Rupanya Bapak mengajak mereka pindah ke kampung lain di Baturaja. Di sana mereka diperkenalkan kepada Tante Nur, wanita yang akhir akhir ini menempel terus dengan Bapak. Mungkin Bapak sedang jatuh cinta dengan wanita itu, meskipun ia sudah beranak satu, Rohana namanya. Meski awalnya Suri dan Fatma membenci Rohana dan Tante Nur, tapi lama kelamaan mereka sudah merasa menjadi keluarga.
Suatu hari setelah perkenalan Suri dengan Nek Gintung, seorang dukun terkenal di kampung tersebut, Suri mengetahui banyak rahasia dalam hidupnya dari wanita tua itu. Tentang bapak juga tentang masa depan Suri. Sampai takdir membawa Suri pergi melarikan diri dari kampung tersebut, meninggalkan orang orang tercintanya.
Kisah hidup Suri buat saya cukup menarik dan.. yah, amat memusingkan ((Mwahahah)). Saya capek mengamati hidup Suri yang jumpalitan nggak karu-karuan. Beruntung tokoh Suri adalah sosok yang ceplas-ceplos, apa adanya tapi juga lugu. Ia tak sungkan mengungkapkan pikiran atau perasaannya terhadap orang lain. Pandai bergaul dengan orang baru, dan hampir selalu mengingat nasihat nasihat kebaikan dari ibunya dulu. Paras Suri pun cantik, tapi dia tidak tinggi hati bahkan selalu merasa rendah diri. Dia menghormati sekaligus membenci kehidupannya yang susah dan keras.

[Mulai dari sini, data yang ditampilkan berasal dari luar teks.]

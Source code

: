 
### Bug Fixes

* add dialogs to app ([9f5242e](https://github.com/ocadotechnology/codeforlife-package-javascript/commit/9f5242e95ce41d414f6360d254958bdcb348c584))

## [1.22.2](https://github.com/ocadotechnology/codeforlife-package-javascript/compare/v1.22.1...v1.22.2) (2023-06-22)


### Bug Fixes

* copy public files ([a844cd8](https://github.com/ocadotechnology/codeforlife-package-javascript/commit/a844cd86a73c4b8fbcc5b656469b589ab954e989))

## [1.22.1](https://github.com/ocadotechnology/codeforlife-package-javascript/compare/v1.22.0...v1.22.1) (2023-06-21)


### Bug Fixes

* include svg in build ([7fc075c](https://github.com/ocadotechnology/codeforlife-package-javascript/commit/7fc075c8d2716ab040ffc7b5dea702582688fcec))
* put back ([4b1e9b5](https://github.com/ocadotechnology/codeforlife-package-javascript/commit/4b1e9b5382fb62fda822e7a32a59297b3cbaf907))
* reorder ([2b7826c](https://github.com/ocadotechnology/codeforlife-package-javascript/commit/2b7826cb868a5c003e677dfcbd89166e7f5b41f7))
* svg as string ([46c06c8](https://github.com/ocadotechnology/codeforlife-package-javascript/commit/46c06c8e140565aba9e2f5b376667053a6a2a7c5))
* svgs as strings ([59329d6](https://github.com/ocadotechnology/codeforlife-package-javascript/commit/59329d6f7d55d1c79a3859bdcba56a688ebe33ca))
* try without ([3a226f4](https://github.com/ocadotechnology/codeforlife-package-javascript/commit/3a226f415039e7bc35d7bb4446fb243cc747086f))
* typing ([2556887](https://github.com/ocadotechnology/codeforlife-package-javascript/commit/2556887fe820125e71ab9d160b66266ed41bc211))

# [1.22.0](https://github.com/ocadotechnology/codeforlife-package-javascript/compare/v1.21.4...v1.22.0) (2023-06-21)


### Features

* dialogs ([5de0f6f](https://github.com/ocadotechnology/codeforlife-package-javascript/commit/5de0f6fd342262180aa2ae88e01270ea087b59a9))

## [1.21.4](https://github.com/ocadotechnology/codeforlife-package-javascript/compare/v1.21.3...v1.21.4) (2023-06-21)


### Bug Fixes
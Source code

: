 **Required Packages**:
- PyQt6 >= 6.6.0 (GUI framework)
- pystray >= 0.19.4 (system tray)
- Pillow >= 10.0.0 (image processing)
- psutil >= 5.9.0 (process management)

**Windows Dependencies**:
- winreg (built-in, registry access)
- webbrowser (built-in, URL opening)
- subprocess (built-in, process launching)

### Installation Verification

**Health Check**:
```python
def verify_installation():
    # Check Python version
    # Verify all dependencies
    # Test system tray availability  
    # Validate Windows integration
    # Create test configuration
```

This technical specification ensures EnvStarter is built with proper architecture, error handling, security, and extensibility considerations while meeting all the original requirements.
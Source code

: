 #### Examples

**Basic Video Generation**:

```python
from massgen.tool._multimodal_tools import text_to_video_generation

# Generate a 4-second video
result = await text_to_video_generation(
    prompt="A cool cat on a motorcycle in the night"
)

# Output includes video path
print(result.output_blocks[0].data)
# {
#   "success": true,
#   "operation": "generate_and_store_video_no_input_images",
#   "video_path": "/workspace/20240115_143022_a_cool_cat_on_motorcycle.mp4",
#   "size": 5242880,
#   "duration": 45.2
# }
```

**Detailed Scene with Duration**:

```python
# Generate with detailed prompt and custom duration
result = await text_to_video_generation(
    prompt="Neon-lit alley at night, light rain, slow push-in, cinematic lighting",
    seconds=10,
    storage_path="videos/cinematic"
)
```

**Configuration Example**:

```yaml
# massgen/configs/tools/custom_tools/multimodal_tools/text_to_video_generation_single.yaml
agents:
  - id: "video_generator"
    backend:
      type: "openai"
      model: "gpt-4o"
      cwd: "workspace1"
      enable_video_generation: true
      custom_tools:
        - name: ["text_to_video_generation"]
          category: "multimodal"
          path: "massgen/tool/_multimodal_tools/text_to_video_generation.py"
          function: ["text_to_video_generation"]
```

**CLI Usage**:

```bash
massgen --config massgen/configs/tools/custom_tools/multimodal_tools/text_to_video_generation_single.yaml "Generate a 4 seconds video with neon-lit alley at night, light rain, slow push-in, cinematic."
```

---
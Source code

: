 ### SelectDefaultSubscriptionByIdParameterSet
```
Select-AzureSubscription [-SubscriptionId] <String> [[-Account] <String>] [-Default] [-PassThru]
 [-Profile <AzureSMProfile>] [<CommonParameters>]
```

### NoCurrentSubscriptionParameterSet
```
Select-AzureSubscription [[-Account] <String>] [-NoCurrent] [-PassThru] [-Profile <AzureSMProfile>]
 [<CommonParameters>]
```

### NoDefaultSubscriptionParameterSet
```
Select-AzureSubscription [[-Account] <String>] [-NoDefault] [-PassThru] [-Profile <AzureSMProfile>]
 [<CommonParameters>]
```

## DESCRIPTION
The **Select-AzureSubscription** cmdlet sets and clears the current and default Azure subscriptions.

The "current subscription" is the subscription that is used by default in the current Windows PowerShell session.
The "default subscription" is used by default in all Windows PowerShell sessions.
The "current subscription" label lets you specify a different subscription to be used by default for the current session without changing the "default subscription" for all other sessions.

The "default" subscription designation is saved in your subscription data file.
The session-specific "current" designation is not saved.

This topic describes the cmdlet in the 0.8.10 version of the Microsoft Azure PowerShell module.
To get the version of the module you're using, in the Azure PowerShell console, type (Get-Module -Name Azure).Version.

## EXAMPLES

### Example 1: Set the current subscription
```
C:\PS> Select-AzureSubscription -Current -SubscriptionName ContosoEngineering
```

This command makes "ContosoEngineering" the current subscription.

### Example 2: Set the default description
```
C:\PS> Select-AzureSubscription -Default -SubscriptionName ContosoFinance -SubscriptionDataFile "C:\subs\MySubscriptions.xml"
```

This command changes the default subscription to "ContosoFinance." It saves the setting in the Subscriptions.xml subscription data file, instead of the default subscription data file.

Ditulis dalam memperingati 150 tahun tanah Deli, novel ini mengangkat kritik sosial yang kuat terhadap persoalan sengketa tanah yang ada di sana. Para pejabat berlomba lomba menguasai tanah yang bukan milik mereka, sedangkan rakyat kecil terus terdesak terusir dari kampung halaman mereka sendiri. Pada awalnya, cerita tentang Belanda di satu bab khusus membuat saya berkerut kening. Apa pula ada cerita tentang Belanda yang mendatangkan tenaga tenaga dari luar Deli di satu bab ini. Ternyata fungsinya sebagai pengantar bahwa tanah Deli yang subur dan makmur sejak dulu tak pernah bisa dinikmati rakyatnya. Yah, meski menurut saya sih agak dipaksain juga ini sejarah tentang Belandanya.
Udah gitu
ada cerita mistisnya pula yang entah apa maksud si penulis menuangkan di dalam
cerita ini. Mungkin menegaskan kalau latar cerita ini (tahun 87-an) masih
banyak hal-hal yang berbau ilmu hitam di tanah Deli? Atau malah mau menambah
bumbu yang menegaskan kalau orang-orang Belanda pada jaman dahulu banyak yang
datang ke Deli? Embuh yang mana yang benar.
Singkatnya
sih, saya juga bingung Surga siapa yang retak. Surganya Suri atau Tanah Deli?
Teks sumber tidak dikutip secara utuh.